Dealing with the data
The daily terabytes of data the INCUS satellites will collect will be managed, processed and distributed by an expert team at the Cooperative Institute for Research in the Atmosphere, a NOAA research center based at and partnering with CSU since 1980. CIRA’s mission is to support the operations of U.S. weather satellites, including the sophisticated Geostationary Operational Environmental Satellite series, and to innovate new products for improving weather forecasting and data distribution.
CSU is no stranger to high-profile research satellite missions, in large part due to its co-location and close ties with CIRA. The groundbreaking CloudSat mission, which sent a cloud-observation satellite into orbit in 2006, was led by then-CSU atmospheric science professor Graeme Stephens and is still operating today. Its data are distributed to users by the CIRA Data Processing Center, which was conceived as part of the original CloudSat mission and has been a critical component to its success. The CIRA team streamlined and economized how satellite data are transformed into useful information for meteorologists, researchers and others; the CIRA Data Processing Center will also support INCUS.
“In those days, CSU was recognized as an entity that was able to handle, distribute and process large amounts of satellite data,” explained Stephens, a University Distinguished Professor Emeritus who now heads the JPL Center for Climate Science. “What CIRA did was show that you can deliver data processing for large satellite missions without an army. What CIRA did was break the mold.”
INCUS will produce about 15 times the data of CloudSat, according to CIRA senior research associate Phil Partain, who leads the Data Processing Center at CIRA and has worked on CloudSat since the early 2000s. “Juggling and dealing with that amount of data is a technical challenge that’s really fun.

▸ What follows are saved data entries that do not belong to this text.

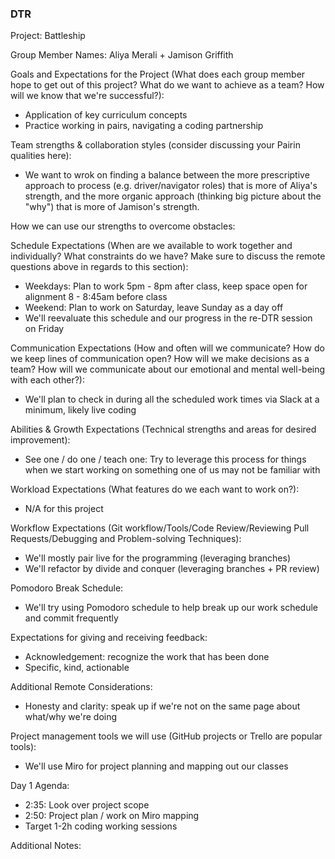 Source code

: ### DTR

Project: Battleship

Group Member Names: Aliya Merali + Jamison Griffith

Goals and Expectations for the Project (What does each group member hope to get out of this project? What do we want to achieve as a team? How will we know that we're successful?):
   * Application of key curriculum concepts 
   * Practice working in pairs, navigating a coding partnership 
	
Team strengths & collaboration styles (consider discussing your Pairin qualities here):
   * We want to wrok on finding a balance between the more prescriptive approach to process (e.g. driver/navigator roles) that is more of Aliya's strength, and the more organic approach (thinking big picture about the "why") that is more of Jamison's strength. 

How we can use our strengths to overcome obstacles:

Schedule Expectations (When are we available to work together and individually? What constraints do we have? Make sure to discuss the remote questions above in regards to this section):
   * Weekdays: Plan to work 5pm - 8pm after class, keep space open for alignment 8 - 8:45am before class
   * Weekend: Plan to work on Saturday, leave Sunday as a day off
   * We'll reevaluate this schedule and our progress in the re-DTR session on Friday

Communication Expectations (How and often will we communicate? How do we keep lines of communication open? How will we make decisions as a team? How will we communicate about our emotional and mental well-being with each other?):
   * We'll plan to check in during all the scheduled work times via Slack at a minimum, likely live coding 

Abilities & Growth Expectations (Technical strengths and areas for desired improvement):
   * See one / do one / teach one: Try to leverage this process for things when we start working on something one of us may not be familiar with 

Workload Expectations (What features do we each want to work on?):
   * N/A for this project

Workflow Expectations (Git workflow/Tools/Code Review/Reviewing Pull Requests/Debugging and Problem-solving Techniques): 
   * We'll mostly pair live for the programming (leveraging branches)
   * We'll refactor by divide and conquer (leveraging branches + PR review)

Pomodoro Break Schedule:
   * We'll try using Pomodoro schedule to help break up our work schedule and commit frequently

Expectations for giving and receiving feedback:
   * Acknowledgement: recognize the work that has been done
   * Specific, kind, actionable 

Additional Remote Considerations:
   * Honesty and clarity: speak up if we're not on the same page about what/why we're doing 

Project management tools we will use (GitHub projects or Trello are popular tools):
   * We'll use Miro for project planning and mapping out our classes

Day 1 Agenda: 
   * 2:35: Look over project scope 
   * 2:50: Project plan / work on Miro mapping 
   * Target 1-2h coding working sessions

Additional Notes:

The science that’s going to come from the INCUS experiment, and measurements that have never been made before, are the most exciting aspects for me,” Partain said.
Partain’s team also processes data for the GeoCarb mission, which measures greenhouse gases and vegetation health from space. One of the lead algorithm developers for that mission, Chris O’Dell, is a senior research associate at CIRA.

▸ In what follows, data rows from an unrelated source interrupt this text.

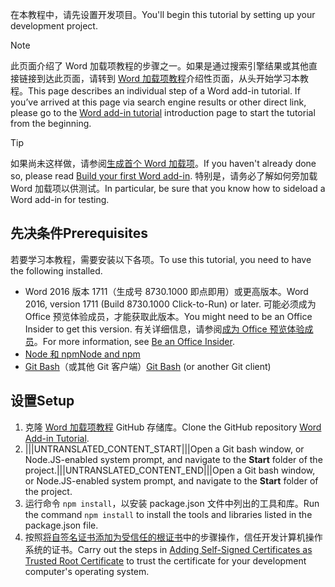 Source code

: <span data-ttu-id="c9d85-101">在本教程中，请先设置开发项目。</span><span class="sxs-lookup"><span data-stu-id="c9d85-101">You'll begin this tutorial by setting up your development project.</span></span> 

> [!NOTE]
> <span data-ttu-id="c9d85-p101">此页面介绍了 Word 加载项教程的步骤之一。如果是通过搜索引擎结果或其他直接链接到达此页面，请转到 [Word 加载项教程](../tutorials/word-tutorial.yml)介绍性页面，从头开始学习本教程。</span><span class="sxs-lookup"><span data-stu-id="c9d85-p101">This page describes an individual step of a Word add-in tutorial. If you’ve arrived at this page via search engine results or other direct link, please go to the [Word add-in tutorial](../tutorials/word-tutorial.yml) introduction page to start the tutorial from the beginning.</span></span>

> [!TIP]
> <span data-ttu-id="c9d85-104">如果尚未这样做，请参阅[生成首个 Word 加载项](../quickstarts/word-quickstart.md?tabs=visual-studio-code)。</span><span class="sxs-lookup"><span data-stu-id="c9d85-104">If you haven't already done so, please read [Build your first Word add-in](../quickstarts/word-quickstart.md?tabs=visual-studio-code).</span></span> <span data-ttu-id="c9d85-105">特别是，请务必了解如何旁加载 Word 加载项以供测试。</span><span class="sxs-lookup"><span data-stu-id="c9d85-105">In particular, be sure that you know how to sideload a Word add-in for testing.</span></span>

## <a name="prerequisites"></a><span data-ttu-id="c9d85-106">先决条件</span><span class="sxs-lookup"><span data-stu-id="c9d85-106">Prerequisites</span></span>

<span data-ttu-id="c9d85-107">若要学习本教程，需要安装以下各项。</span><span class="sxs-lookup"><span data-stu-id="c9d85-107">To use this tutorial, you need to have the following installed.</span></span> 

- <span data-ttu-id="c9d85-108">Word 2016 版本 1711（生成号 8730.1000 即点即用）或更高版本。</span><span class="sxs-lookup"><span data-stu-id="c9d85-108">Word 2016, version 1711 (Build 8730.1000 Click-to-Run) or later.</span></span> <span data-ttu-id="c9d85-109">可能必须成为 Office 预览体验成员，才能获取此版本。</span><span class="sxs-lookup"><span data-stu-id="c9d85-109">You might need to be an Office Insider to get this version.</span></span> <span data-ttu-id="c9d85-110">有关详细信息，请参阅[成为 Office 预览体验成员](https://products.office.com/office-insider?tab=tab-1)。</span><span class="sxs-lookup"><span data-stu-id="c9d85-110">For more information, see [Be an Office Insider](https://products.office.com/office-insider?tab=tab-1).</span></span>
- [<span data-ttu-id="c9d85-111">Node 和 npm</span><span class="sxs-lookup"><span data-stu-id="c9d85-111">Node and npm</span></span>](https://nodejs.org/en/) 
- <span data-ttu-id="c9d85-112">[Git Bash](https://git-scm.com/downloads)（或其他 Git 客户端）</span><span class="sxs-lookup"><span data-stu-id="c9d85-112">[Git Bash](https://git-scm.com/downloads) (or another Git client)</span></span>

## <a name="setup"></a><span data-ttu-id="c9d85-113">设置</span><span class="sxs-lookup"><span data-stu-id="c9d85-113">Setup</span></span>

1. <span data-ttu-id="c9d85-114">克隆 [Word 加载项教程](https://github.com/OfficeDev/Word-Add-in-Tutorial) GitHub 存储库。</span><span class="sxs-lookup"><span data-stu-id="c9d85-114">Clone the GitHub repository [Word Add-in Tutorial](https://github.com/OfficeDev/Word-Add-in-Tutorial).</span></span>
2. <span data-ttu-id="c9d85-115">|||UNTRANSLATED_CONTENT_START|||Open a Git bash window, or Node.JS-enabled system prompt, and navigate to the **Start** folder of the project.|||UNTRANSLATED_CONTENT_END|||</span><span class="sxs-lookup"><span data-stu-id="c9d85-115">Open a Git bash window, or Node.JS-enabled system prompt, and navigate to the **Start** folder of the project.</span></span>
3. <span data-ttu-id="c9d85-116">运行命令 `npm install`，以安装 package.json 文件中列出的工具和库。</span><span class="sxs-lookup"><span data-stu-id="c9d85-116">Run the command `npm install` to install the tools and libraries listed in the package.json file.</span></span> 
4. <span data-ttu-id="c9d85-117">按照[将自签名证书添加为受信任的根证书](https://github.com/OfficeDev/generator-office/blob/master/src/docs/ssl.md)中的步骤操作，信任开发计算机操作系统的证书。</span><span class="sxs-lookup"><span data-stu-id="c9d85-117">Carry out the steps in [Adding Self-Signed Certificates as Trusted Root Certificate](https://github.com/OfficeDev/generator-office/blob/master/src/docs/ssl.md) to trust the certificate for your development computer's operating system.</span></span>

CloudSat, which was awarded to CSU in the early days of NASA’s competitive Earth-science missions, for the first time provided information about how clouds in the Earth’s atmosphere influence climate. It allowed scientists to glue together detailed measurements of rain and clouds, which had previously operated under separate observation systems. INCUS will shed new light on the dynamical nature of clouds and rain, capturing cloud motions and their changes in a way that CloudSat and other instrumentation could not do.
“CloudSat paved the way by demonstrating that a university like CSU could lead something like this,” Stephens said.
The legacy on which INCUS will move Earth-observation and climate science forward stretches back even further than CloudSat to the vision of Tom Vonder Haar, University Distinguished Professor Emeritus in atmospheric science and a mentor to both Stephens and to van den Heever.
“Tom’s vision back in the ’70s was to make CSU a world-leading place that collects satellite meteorology data for a variety of different applications,” Stephens said.